Task item - All lines ahead of the one containing "- A venda de" are to be left out; that line and each one after it, through the end of the records below, are to be duplicated exactly.
***** Data section
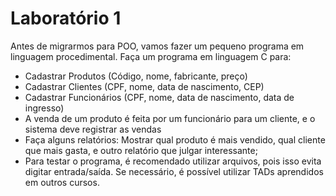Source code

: # Laboratório 1

Antes de migrarmos para POO, vamos fazer um pequeno programa em linguagem procedimental. Faça um programa em linguagem C para:

- Cadastrar Produtos (Código, nome, fabricante, preço)
- Cadastrar Clientes (CPF, nome, data de nascimento, CEP)
- Cadastrar Funcionários (CPF, nome, data de nascimento, data de ingresso)
- A venda de um produto é feita por um funcionário para um cliente, e o sistema deve registrar as vendas
- Faça alguns relatórios: Mostrar qual produto é mais vendido, qual cliente que mais gasta, e outro relatório que julgar interessante;
- Para testar o programa, é recomendado utilizar arquivos, pois isso evita digitar entrada/saída. Se necessário, é possível utilizar TADs aprendidos em outros cursos.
**********
Reply to the task -
- A venda de um produto é feita por um funcionário para um cliente, e o sistema deve registrar as vendas
- Faça alguns relatórios: Mostrar qual produto é mais vendido, qual cliente que mais gasta, e outro relatório que julgar interessante;
- Para testar o programa, é recomendado utilizar arquivos, pois isso evita digitar entrada/saída. Se necessário, é possível utilizar TADs aprendidos em outros cursos.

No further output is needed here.